The Arbuthnot and Ambrister incident occurred in April 1818 during the First Seminole War when American General Andrew Jackson invaded Spanish Florida and his troops detained two British subjects, Alexander Arbuthnot and Robert Ambrister. They were charged with aiding the Seminole, Red Sticks and maroons against the United States.
Arbuthnot and Ambrister were tried and executed in what is modern-day Wakulla County, Florida , at Fort Saint Marks. Jackson's actions triggered short-lived protests from the British and Spanish governments and an investigation by the United States Congress. Congressional reports found fault with Jackson's handling of the trial and execution of Arbuthnot and Ambrister, but Congress chose not to censure the popular general. [1]
Robert Chrystie Ambrister had been born in 1797 in Nassau, The Bahamas. During the Napoleonic Wars, he served as a midshipman in the Royal Navy between 1809 and 1813, when Ambrister returned to the Bahamas.
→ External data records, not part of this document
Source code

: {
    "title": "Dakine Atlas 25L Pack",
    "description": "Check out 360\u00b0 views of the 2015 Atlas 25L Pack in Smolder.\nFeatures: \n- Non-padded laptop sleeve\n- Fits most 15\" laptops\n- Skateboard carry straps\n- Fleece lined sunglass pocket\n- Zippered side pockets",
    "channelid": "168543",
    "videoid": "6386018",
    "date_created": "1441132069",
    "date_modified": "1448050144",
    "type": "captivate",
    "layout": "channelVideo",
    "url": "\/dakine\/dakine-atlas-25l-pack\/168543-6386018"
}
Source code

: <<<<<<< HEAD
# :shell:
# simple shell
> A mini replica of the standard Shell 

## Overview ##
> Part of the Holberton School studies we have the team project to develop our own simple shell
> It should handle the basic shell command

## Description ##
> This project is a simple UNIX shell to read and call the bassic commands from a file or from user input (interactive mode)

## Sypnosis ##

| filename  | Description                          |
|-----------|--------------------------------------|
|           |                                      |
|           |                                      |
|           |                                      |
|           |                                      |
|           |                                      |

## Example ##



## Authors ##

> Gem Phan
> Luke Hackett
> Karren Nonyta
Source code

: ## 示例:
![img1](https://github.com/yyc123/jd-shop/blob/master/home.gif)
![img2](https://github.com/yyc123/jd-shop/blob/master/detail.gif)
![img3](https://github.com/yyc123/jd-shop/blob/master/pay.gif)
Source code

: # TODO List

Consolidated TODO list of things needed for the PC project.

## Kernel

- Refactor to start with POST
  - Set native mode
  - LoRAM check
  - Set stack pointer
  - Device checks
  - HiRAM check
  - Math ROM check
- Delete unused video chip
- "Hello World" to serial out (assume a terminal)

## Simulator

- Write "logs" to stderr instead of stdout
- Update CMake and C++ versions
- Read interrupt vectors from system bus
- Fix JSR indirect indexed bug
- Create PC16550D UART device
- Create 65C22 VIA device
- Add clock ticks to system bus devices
In 1814, he was commissioned into the Royal Marines as the rank of auxiliary second lieutenant, serving in Spanish Florida in the Corps of Colonial Marines under Brevet Major Edward Nicolls during the War of 1812. [2] [3] Discharged from the military in Nassau in 1815, [4] [5] Ambrister returned to Spanish Florida in 1817 with fellow Royal Marine veteran George Woodbine and Scottish soldier of fortune Gregor MacGregor. [6]
Alexander George Arbuthnot was a Scottish merchant and translator who had been present in Florida since 1803 and occasionally served as a diplomatic go-between for various polities in the region. [7] Jackson's execution of Arbuthnot, Ambrister and the Muscogee and Seminole leaders Josiah Francis and Himathlo Micco was perceived, both in Britain and elsewhere, as an act of barbarity violating the conventions of warfare. [8] A decade later in 1828, Jackson was elected President of the United States.